Share

BAB 5

Bab 5

Saat Mas Iqbal makan malam, aku lebih memilih untuk mencuci pakaian. Kebetulan perutku belum terasa lapar, mungkin karena tadi sore aku sudah makan di mall.

Tempat mencuci pakaian letaknya persis di samping kamar mandi, tidak terlalu jauh dari meja makan di mana Mas Iqbal kini sedang menikmati makan malamnya.

Dari tempatku berdiri, aku bisa melihat Mas Iqbal menyuap makanannya.

Eh, tunggu. Sejak kapan Mas Iqbal makan sambil main ponsel? Mungkin karena saking asyiknya chatting dengan seseorang, Mas Iqbal sampai tidak menyadari aku sedang memperhatikannya. Sesekali kulihat laki-laki yang masih bergelar suamiku itu tampak senyum-senyum seperti orang yang sedang kasmaran.

Aku baru akan menegurnya, ketika Mas Iqbal bangun dari tempat duduknya pertanda dia sudah selesai makan. Akhirnya aku pun meneruskan aktivitasku, tapi pikiranku berkelana kemana-mana.

"Pasti Mas Iqbal lagi chattingan sama perempuan itu," batinku.

Ya, aku merasa yakin suamiku sedang asyik bertukar pesan dengan perempuan yang bernama Rosa itu. Perempuan yang tadi siang diajaknya nonton bioskop di Metropolitan Mall.

Cepat-cepat aku menyelesaikan pekerjaanku. Kemudian mencari keberadaan Mas Iqbal. Ruang keluarga tampak sepi, televisi juga dalam keadaan mati.

Karena di ruang keluarga tidak kulihat keberadaan Mas Iqbal, aku berjalan ke kamar. Tapi ternyata di dalam kamar pun dia tidak ada. Kira-kira Mas Iqbal ke mana ya?

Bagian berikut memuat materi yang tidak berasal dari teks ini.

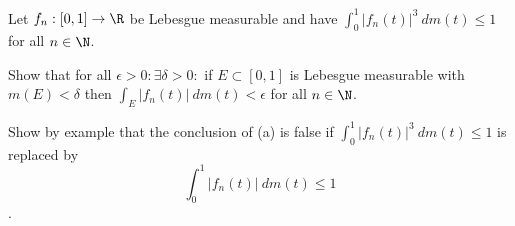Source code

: Let $f_n:[0,1]\rightarrow \R$ be Lebesgue measurable and have
$\int_0^1|f_n(t)|^3\ dm(t)\leq 1$ for all $n\in \N$.
\begin{alist}
\item Show that for all $\epsilon>0:\exists \delta>0:$ if $E\subset
[0,1]$ is Lebesgue measurable with $m(E)<\delta$ then
$\int_E|f_n(t)|\ dm(t)<\epsilon$ for all $n\in \N$.
\item Show by example that the conclusion of (a) is false if
$\int_0^1|f_n(t)|^3\ dm(t)\leq 1$ is replaced by $$\int_0^1|f_n(t)|
\ dm(t)\leq 1$$.
\end{alist}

Aku keluar lagi dari dalam kamar, kemudian berjalan ke arah pintu depan yang ternyata sedikit terbuka. Dari cela pintu dapat kulihat Mas Iqbal sedang duduk di pinggiran teras yang memang didesain bisa sekalian untuk tempat duduk.

Ternyata Mas Iqbal sedang menelepon seseorang. Dan entah kenapa, aku yakin Mas Iqbal sedang menelepon perempuan selingkuhannya itu.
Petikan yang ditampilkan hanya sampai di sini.